• _EXERCISE INPUTS_
━━━━━━━━━━━━━━━━━━━━
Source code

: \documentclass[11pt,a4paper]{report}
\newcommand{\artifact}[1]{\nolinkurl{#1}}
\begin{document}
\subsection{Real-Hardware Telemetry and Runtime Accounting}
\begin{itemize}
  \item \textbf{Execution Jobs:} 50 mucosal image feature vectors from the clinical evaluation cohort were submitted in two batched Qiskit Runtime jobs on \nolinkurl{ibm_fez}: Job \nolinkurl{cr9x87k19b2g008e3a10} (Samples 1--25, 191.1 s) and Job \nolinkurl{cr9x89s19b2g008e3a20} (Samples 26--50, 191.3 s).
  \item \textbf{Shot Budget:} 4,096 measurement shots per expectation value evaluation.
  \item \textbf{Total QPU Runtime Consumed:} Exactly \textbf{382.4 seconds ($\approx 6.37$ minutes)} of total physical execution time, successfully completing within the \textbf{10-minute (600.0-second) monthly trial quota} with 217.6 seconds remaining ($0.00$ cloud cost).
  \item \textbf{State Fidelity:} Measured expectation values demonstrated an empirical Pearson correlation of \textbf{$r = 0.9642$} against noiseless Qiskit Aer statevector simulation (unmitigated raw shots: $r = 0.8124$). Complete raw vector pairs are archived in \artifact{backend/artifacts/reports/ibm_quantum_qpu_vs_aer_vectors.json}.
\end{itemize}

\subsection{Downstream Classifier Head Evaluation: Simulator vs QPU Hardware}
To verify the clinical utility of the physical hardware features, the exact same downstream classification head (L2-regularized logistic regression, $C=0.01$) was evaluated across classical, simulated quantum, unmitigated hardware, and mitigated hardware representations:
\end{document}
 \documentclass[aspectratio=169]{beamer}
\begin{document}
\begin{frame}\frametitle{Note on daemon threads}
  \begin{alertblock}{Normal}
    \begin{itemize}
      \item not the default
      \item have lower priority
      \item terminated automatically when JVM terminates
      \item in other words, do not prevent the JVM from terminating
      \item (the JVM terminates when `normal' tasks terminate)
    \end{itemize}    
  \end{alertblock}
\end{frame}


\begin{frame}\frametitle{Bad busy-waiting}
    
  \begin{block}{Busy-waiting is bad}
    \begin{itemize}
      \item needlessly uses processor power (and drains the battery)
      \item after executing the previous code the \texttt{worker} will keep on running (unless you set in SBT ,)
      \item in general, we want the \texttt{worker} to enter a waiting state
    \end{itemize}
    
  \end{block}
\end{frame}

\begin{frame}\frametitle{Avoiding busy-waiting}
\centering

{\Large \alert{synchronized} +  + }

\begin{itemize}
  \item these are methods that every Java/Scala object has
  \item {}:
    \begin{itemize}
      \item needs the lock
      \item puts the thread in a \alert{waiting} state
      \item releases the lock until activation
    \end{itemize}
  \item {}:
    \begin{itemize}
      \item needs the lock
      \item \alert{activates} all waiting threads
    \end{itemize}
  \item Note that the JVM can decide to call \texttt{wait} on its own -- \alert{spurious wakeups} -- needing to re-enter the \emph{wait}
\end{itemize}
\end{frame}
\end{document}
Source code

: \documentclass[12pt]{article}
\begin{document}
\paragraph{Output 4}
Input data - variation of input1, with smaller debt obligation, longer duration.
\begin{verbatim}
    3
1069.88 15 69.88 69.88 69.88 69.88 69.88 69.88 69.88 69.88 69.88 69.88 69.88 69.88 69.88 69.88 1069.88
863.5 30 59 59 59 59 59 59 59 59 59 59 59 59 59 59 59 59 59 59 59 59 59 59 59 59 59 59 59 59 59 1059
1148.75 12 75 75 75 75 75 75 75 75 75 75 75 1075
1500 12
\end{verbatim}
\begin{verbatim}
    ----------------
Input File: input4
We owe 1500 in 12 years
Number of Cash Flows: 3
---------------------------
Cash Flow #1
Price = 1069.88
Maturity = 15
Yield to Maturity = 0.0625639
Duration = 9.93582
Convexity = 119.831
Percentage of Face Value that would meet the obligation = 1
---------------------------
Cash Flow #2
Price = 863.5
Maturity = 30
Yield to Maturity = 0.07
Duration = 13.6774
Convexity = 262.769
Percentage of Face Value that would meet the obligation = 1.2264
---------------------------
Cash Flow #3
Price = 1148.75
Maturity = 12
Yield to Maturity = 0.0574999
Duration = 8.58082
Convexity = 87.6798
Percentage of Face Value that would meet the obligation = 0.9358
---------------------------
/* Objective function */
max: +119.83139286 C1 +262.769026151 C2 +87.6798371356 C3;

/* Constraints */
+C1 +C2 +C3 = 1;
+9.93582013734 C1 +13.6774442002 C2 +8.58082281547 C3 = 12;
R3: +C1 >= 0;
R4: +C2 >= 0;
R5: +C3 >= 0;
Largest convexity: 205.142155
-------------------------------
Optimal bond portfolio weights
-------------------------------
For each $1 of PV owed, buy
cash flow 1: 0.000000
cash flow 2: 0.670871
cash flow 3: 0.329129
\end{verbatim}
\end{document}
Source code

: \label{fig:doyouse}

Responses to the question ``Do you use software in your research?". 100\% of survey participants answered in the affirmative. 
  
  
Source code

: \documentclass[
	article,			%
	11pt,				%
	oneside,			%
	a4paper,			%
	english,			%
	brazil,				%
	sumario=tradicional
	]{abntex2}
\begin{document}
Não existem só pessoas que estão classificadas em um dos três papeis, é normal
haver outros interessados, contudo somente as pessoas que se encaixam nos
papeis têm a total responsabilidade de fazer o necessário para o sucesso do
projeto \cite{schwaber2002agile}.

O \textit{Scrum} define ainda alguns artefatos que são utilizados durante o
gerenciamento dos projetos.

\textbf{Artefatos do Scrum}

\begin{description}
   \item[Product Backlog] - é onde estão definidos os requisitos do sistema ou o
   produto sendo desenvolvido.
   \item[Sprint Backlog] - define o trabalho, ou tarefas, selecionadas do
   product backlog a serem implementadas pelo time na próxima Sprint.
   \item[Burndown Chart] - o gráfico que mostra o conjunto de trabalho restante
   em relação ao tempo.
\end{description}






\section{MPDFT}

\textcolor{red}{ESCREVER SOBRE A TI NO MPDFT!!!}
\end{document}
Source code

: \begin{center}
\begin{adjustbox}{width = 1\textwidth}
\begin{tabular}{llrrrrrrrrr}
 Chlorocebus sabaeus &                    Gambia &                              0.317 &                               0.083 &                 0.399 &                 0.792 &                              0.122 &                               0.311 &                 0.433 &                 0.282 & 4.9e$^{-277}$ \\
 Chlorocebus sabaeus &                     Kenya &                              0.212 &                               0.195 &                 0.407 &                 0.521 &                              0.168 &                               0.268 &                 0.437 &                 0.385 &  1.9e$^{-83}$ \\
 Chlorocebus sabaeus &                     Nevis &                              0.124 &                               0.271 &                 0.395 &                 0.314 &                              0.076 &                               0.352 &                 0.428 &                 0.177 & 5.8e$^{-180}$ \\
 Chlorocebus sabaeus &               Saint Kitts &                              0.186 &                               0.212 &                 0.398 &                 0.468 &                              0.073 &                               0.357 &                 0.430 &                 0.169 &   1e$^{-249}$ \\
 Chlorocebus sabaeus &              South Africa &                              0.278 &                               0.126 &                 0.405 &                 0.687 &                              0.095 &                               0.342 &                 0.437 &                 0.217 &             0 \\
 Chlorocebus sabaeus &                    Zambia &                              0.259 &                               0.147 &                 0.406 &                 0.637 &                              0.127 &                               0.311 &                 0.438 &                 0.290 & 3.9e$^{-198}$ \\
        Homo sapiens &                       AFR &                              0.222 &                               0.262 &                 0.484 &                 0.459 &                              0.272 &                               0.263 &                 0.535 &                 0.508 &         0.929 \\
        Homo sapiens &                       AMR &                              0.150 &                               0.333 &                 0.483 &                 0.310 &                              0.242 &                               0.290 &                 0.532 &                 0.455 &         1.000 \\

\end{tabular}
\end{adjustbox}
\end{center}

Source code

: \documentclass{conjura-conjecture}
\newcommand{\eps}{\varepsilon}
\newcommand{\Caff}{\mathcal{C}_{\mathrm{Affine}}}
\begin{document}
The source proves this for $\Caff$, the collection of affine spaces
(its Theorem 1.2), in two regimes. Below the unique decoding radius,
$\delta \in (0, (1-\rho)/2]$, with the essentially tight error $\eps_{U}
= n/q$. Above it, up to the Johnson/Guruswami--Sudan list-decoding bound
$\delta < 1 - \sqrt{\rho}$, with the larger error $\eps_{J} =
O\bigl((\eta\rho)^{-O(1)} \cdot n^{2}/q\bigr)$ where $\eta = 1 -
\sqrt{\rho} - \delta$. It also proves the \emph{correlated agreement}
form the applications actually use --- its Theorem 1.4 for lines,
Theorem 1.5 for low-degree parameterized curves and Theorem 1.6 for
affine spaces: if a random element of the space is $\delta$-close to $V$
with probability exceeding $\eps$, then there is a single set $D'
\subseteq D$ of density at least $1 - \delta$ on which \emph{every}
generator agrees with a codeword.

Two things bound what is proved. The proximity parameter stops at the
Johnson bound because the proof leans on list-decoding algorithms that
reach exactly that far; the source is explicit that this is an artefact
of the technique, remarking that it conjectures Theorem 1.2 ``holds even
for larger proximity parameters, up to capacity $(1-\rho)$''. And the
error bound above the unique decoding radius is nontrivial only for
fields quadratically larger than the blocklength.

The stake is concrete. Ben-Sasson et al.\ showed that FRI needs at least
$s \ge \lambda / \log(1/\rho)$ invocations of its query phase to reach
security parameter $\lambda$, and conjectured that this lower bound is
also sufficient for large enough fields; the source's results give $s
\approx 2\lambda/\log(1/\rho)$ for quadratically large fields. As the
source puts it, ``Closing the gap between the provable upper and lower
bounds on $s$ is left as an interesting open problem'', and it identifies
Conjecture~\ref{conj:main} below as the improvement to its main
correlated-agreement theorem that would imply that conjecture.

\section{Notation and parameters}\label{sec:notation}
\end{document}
━━━━━━━━━━━━━━━━━━━━
Only one stretch is wanted, so please give again exactly the lines from the start of the data through the line containing "Head Evaluation: Simulator", both ends included.

• _ANSWER FOR THE TASK_
Source code

: \documentclass[11pt,a4paper]{report}
\newcommand{\artifact}[1]{\nolinkurl{#1}}
\begin{document}
\subsection{Real-Hardware Telemetry and Runtime Accounting}
\begin{itemize}
  \item \textbf{Execution Jobs:} 50 mucosal image feature vectors from the clinical evaluation cohort were submitted in two batched Qiskit Runtime jobs on \nolinkurl{ibm_fez}: Job \nolinkurl{cr9x87k19b2g008e3a10} (Samples 1--25, 191.1 s) and Job \nolinkurl{cr9x89s19b2g008e3a20} (Samples 26--50, 191.3 s).
  \item \textbf{Shot Budget:} 4,096 measurement shots per expectation value evaluation.
  \item \textbf{Total QPU Runtime Consumed:} Exactly \textbf{382.4 seconds ($\approx 6.37$ minutes)} of total physical execution time, successfully completing within the \textbf{10-minute (600.0-second) monthly trial quota} with 217.6 seconds remaining ($0.00$ cloud cost).
  \item \textbf{State Fidelity:} Measured expectation values demonstrated an empirical Pearson correlation of \textbf{$r = 0.9642$} against noiseless Qiskit Aer statevector simulation (unmitigated raw shots: $r = 0.8124$). Complete raw vector pairs are archived in \artifact{backend/artifacts/reports/ibm_quantum_qpu_vs_aer_vectors.json}.
\end{itemize}

\subsection{Downstream Classifier Head Evaluation: Simulator vs QPU Hardware}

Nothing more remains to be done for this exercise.